Today I had a dream come true. I had a dolphin come check me and my divers out while we did dive flexible surface skills on the surface of open water dive number two.
We were buoyant (floating) on the surface just about finished with one more student and a dive master candidate, Tyre Eggert, about to do the surface navigation to us, when one of the open water students, Abigail, said there is a dolphin. I scanned the surface to see where. “Sorry I don’t see it, where?”. Below us she says. I look down and the motionless dolphin is spy hopping us, prostrate and unmoving and upside down from below, as we float on the surface.
I look to the diver Chelsie and Tyre as she is about to set her compass and I say to the rest around me above the stagnant surveying dolphin below, "I guess we are making our decent."
As a group we decend to a depth of 15’ to see this inquisitive mammal. It is still stagnant ipossibly sick. Who knows I have never experienced this. It just lingers like a languid log. I dolphin kick to it and twirl and even spy hop. It turns to me and looks confused. I make an audible sound through the pit of my chest and he reacts. Moving capriciously, erratically. Confused. He bolts about circling us. Then he survey’s us and disappears as he surfaces for a breath of air. We surface to find Tyre and Chelsie navigate their way to us. Keshaun Liburd is on the boat with his camera in hand videoing the dolphin as he makes another decent to join us.
We all decend together and for the next 25 minutes we have the most intimate gentle and inspirational moment of our diving history. I am somewhere around dive 10,000. They are on dive two. Tyre dive 200 and? Who cares. This is magic. The best dive of my life in 15 feet.
The dolphin examines each of us. He is stagnant at time floating and neutral, demonstrating buoyancy control, back finning, spy hopping. Even proper breath hold diving procedures. It is miraculous. It is his nature.
I have taught these five dolphin divas, as they are now called on our what’s App chat, how to properly dive down breath holding. How to streamline and how to dolphin kick. Now this cetacean dive master has shown me up and inspired my students to move more freely through the water with no hands and just fins. The dolphin smiles at us and squeaks in his aquatic tongue.
I think he wants to learn to scuba too because none of us need to surface to breathe like he does.
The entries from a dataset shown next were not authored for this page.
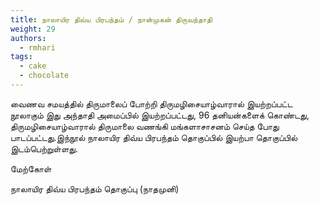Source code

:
 ```yaml
---
title: நாலாயிர திவ்ய பிரபந்தம் / நான்முகன் திருவந்தாதி
weight: 29
authors:
  - rmhari
tags:
  - cake
  - chocolate
---
```



வைணவ சமயத்தில் திருமாலைப் போற்றி திருமழிசையாழ்வாரால் இயற்றப்பட்ட நூலாகும் இது அந்தாதி அமைப்பில் இயற்றப்பட்டது, 96 தனியன்களைக் கொண்டது, திருமழிசையாழ்வாரால் திருமாலை வணங்கி மங்களாசாசனம் செய்த போது பாடப்பட்டது.இந்நூல் நாலாயிர திவ்ய பிரபந்தம் தொகுப்பில் இயற்பா தொகுப்பில் இடம்பெற்றுள்ளது.

மேற்கோள்

நாலாயிர திவ்ய பிரபந்தம் தொகுப்பு (நாதமுனி)

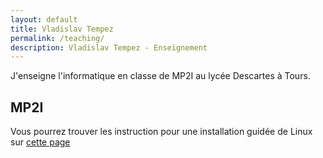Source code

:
 ```yaml
---
layout: default
title: Vladislav Tempez
permalink: /teaching/
description: Vladislav Tempez - Enseignement
---
```

J'enseigne l'informatique en classe de MP2I au lycée Descartes à Tours.

## MP2I
Vous pourrez trouver les instruction pour une installation guidée de Linux sur [cette page](/docs/doc-install-linux.html)
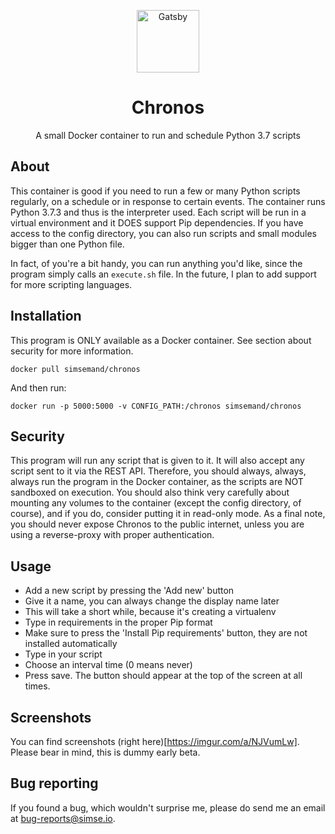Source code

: <p align="center">
  <img alt="Gatsby" src="https://i.imgur.com/MoAbdWn.png" width="100" />
</p>
<h1 align="center">
  Chronos
</h1>
<p align="center">
A small Docker container to run and schedule Python 3.7 scripts
</p>


## About
This container is good if you need to run a few or many Python scripts regularly, on a schedule or in response to certain events. The container runs Python 3.7.3 and thus is the interpreter used. Each script will be run in a virtual environment and it DOES support Pip dependencies. If you have access to the config directory, you can also run scripts and small modules bigger than one Python file.

In fact, of you're a bit handy, you can run anything you'd like, since the program simply calls an `execute.sh` file. In the future, I plan to add support for more scripting languages.

## Installation
This program is ONLY available as a Docker container. See section about security for more information.
```
docker pull simsemand/chronos
```
And then run:
```
docker run -p 5000:5000 -v CONFIG_PATH:/chronos simsemand/chronos
```

## Security
This program will run any script that is given to it. It will also accept any script sent to it via the REST API. Therefore, you should always, always, always run the program in the Docker container, as the scripts are NOT sandboxed on execution. You should also think very carefully about mounting any volumes to the container (except the config directory, of course), and if you do, consider putting it in read-only mode. As a final note, you should never expose Chronos to the public internet, unless you are using a reverse-proxy with proper authentication.

## Usage
- Add a new script by pressing the 'Add new' button
- Give it a name, you can always change the display name later
- This will take a short while, because it's creating a virtualenv
- Type in requirements in the proper Pip format
- Make sure to press the 'Install Pip requirements' button, they are not installed automatically
- Type in your script
- Choose an interval time (0 means never)
- Press save. The button should appear at the top of the screen at all times.

## Screenshots
You can find screenshots (right here)[https://imgur.com/a/NJVumLw]. Please bear in mind, this is dummy early beta.

## Bug reporting
If you found a bug, which wouldn't surprise me, please do send me an email at bug-reports@simse.io.
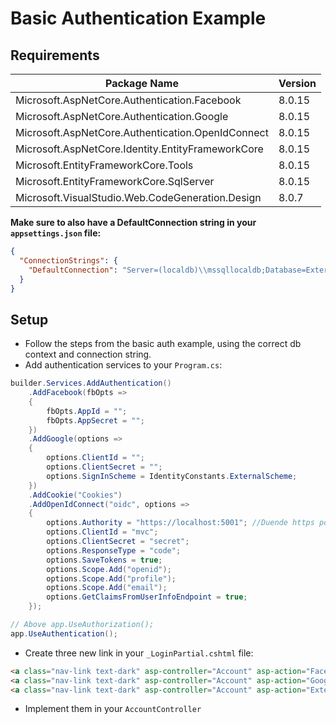 ﻿# Basic Authentication Example

## Requirements
| Package Name                                      | Version |
|---------------------------------------------------|---------|
| Microsoft.AspNetCore.Authentication.Facebook      | 8.0.15  |
| Microsoft.AspNetCore.Authentication.Google        | 8.0.15  |
| Microsoft.AspNetCore.Authentication.OpenIdConnect | 8.0.15  |
| Microsoft.AspNetCore.Identity.EntityFrameworkCore | 8.0.15  |
| Microsoft.EntityFrameworkCore.Tools               | 8.0.15  |
| Microsoft.EntityFrameworkCore.SqlServer           | 8.0.15  |
| Microsoft.VisualStudio.Web.CodeGeneration.Design  | 8.0.7   |

<b>Make sure to also have a DefaultConnection string in your `appsettings.json` file:</b>
```json
{
  "ConnectionStrings": {
    "DefaultConnection": "Server=(localdb)\\mssqllocaldb;Database=ExternalAuthDb;Trusted_Connection=True;MultipleActiveResultSets=true"
  }
}
```

## Setup
- Follow the steps from the basic auth example, using the correct db context and connection string.
- Add authentication services to your `Program.cs`:
```csharp
builder.Services.AddAuthentication()
    .AddFacebook(fbOpts =>
    {
        fbOpts.AppId = "";
        fbOpts.AppSecret = "";
    })
    .AddGoogle(options =>
    {
        options.ClientId = "";
        options.ClientSecret = "";
        options.SignInScheme = IdentityConstants.ExternalScheme;
    })
    .AddCookie("Cookies")
    .AddOpenIdConnect("oidc", options =>
    {
        options.Authority = "https://localhost:5001"; //Duende https port, check duende launch settings
        options.ClientId = "mvc";
        options.ClientSecret = "secret";
        options.ResponseType = "code";
        options.SaveTokens = true;
        options.Scope.Add("openid");
        options.Scope.Add("profile");
        options.Scope.Add("email");
        options.GetClaimsFromUserInfoEndpoint = true;
    });

// Above app.UseAuthorization();
app.UseAuthentication();
```
- Create three new link in your `_LoginPartial.cshtml` file:
```html
<a class="nav-link text-dark" asp-controller="Account" asp-action="FacebookLogin">Facebook Login</a>
<a class="nav-link text-dark" asp-controller="Account" asp-action="GoogleLogin">Google Login</a>
<a class="nav-link text-dark" asp-controller="Account" asp-action="ExternalLogin">External Login</a>
```
- Implement them in your `AccountController`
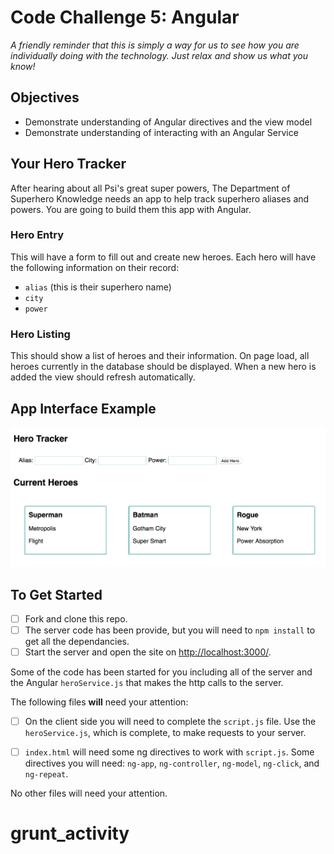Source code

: # Code Challenge 5: Angular

_A friendly reminder that this is simply a way for us to see how you are individually doing with the technology. Just relax and show us what you know!_

## Objectives
- Demonstrate understanding of Angular directives and the view model
- Demonstrate understanding of interacting with an Angular Service

## Your Hero Tracker
After hearing about all Psi's great super powers, The Department of Superhero Knowledge needs an app to help track superhero aliases and powers. You are going to build them this app with Angular.

### Hero Entry
This will have a form to fill out and create new heroes. Each hero will have the following information on their record:

* ```alias``` (this is their superhero name)
* ```city```
* ```power```

### Hero Listing
This should show a list of heroes and their information. On page load, all heroes currently in the database should be displayed. When a new hero is added the view should refresh automatically.

## App Interface Example

![example mock up](challenge-five-screen.png)

## To Get Started
- [ ] Fork and clone this repo.
- [ ] The server code has been provide, but you will need to `npm install` to get all the dependancies.
- [ ] Start the server and open the site on [http://localhost:3000/](http://localhost:3000/).

Some of the code has been started for you including all of the server and the Angular `heroService.js` that makes the http calls to the server.

The following files **will** need your attention:

- [ ] On the client side you will need to complete the `script.js` file. Use the `heroService.js`, which is complete, to make requests to your server.

- [ ] `index.html` will need some ng directives to work with `script.js`. Some directives you will need: `ng-app`, `ng-controller`, `ng-model`, `ng-click`, and `ng-repeat`.

No other files will need your attention.
# grunt_activity
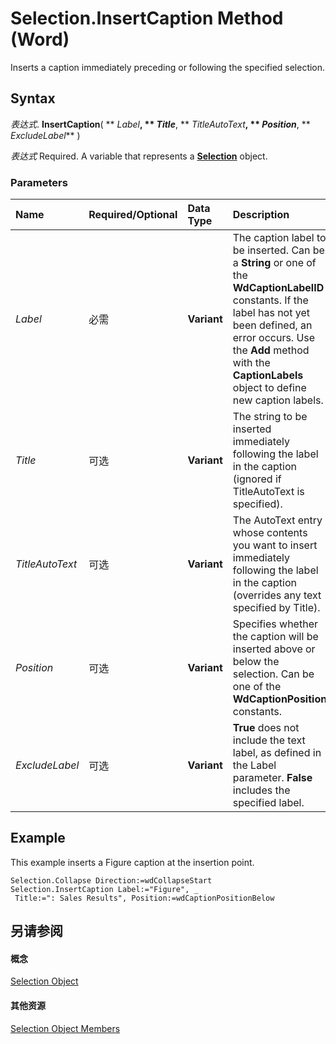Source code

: 
# Selection.InsertCaption Method (Word)

Inserts a caption immediately preceding or following the specified selection.


## Syntax

 _表达式_. **InsertCaption**( ** _Label_**, ** _Title_**, ** _TitleAutoText_**, ** _Position_**, ** _ExcludeLabel_** )

 _表达式_ Required. A variable that represents a **[Selection](7b574a91-c33e-ecfd-6783-6b7528b2ed8f.md)** object.


### Parameters



|**Name**|**Required/Optional**|**Data Type**|**Description**|
|:-----|:-----|:-----|:-----|
| _Label_|必需|**Variant**|The caption label to be inserted. Can be a  **String** or one of the **WdCaptionLabelID** constants. If the label has not yet been defined, an error occurs. Use the **Add** method with the **CaptionLabels** object to define new caption labels.|
| _Title_|可选|**Variant**|The string to be inserted immediately following the label in the caption (ignored if TitleAutoText is specified).|
| _TitleAutoText_|可选|**Variant**|The AutoText entry whose contents you want to insert immediately following the label in the caption (overrides any text specified by Title).|
| _Position_|可选|**Variant**|Specifies whether the caption will be inserted above or below the selection. Can be one of the  **WdCaptionPosition** constants.|
| _ExcludeLabel_|可选|**Variant**|**True** does not include the text label, as defined in the Label parameter. **False** includes the specified label.|

## Example

This example inserts a Figure caption at the insertion point.


```
Selection.Collapse Direction:=wdCollapseStart 
Selection.InsertCaption Label:="Figure", _ 
 Title:=": Sales Results", Position:=wdCaptionPositionBelow
```


## 另请参阅


#### 概念


[Selection Object](7b574a91-c33e-ecfd-6783-6b7528b2ed8f.md)
#### 其他资源


[Selection Object Members](http://msdn.microsoft.com/library/71e67a43-d40a-ad9a-8ef2-c5c487733e0d%28Office.15%29.aspx)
Tyre has met this dolphin several times. He becomes almost intimate as they dance together like old friends. He has been named Rudy the dolphin by some locals. Abigail has become the most intimate as they almost embrace in a touch and dancing too with a new under water friend. I am always watchful on my dolphin divas, my mermaids in training as they each have an intimate moment Rudy, who comes to each of them smiles and squeaks.
His body is scarred perhaps from playing in the harbour beneath props of unseeing captains. I have seen him in the harbour a few times. He has a round wound on the right side aft of his dorsal fin. There is white matter spewing from this open lesion we are all concerned as to what spear made this wound, by whom and why?
One last moment with Rudy, Abigail upside down prostrate to the seabed stairing into the eyes of daring dolphin as he slowly poops and we all laugh silently in our regs. I swim to her to show the falling fecal matter descending towards her in the slow gravity of the aquatic realm. So Abigail swims away.
With one last look at us Rudy swims away so that I can complete the skills required for open water dive two with these five new dolphin divas.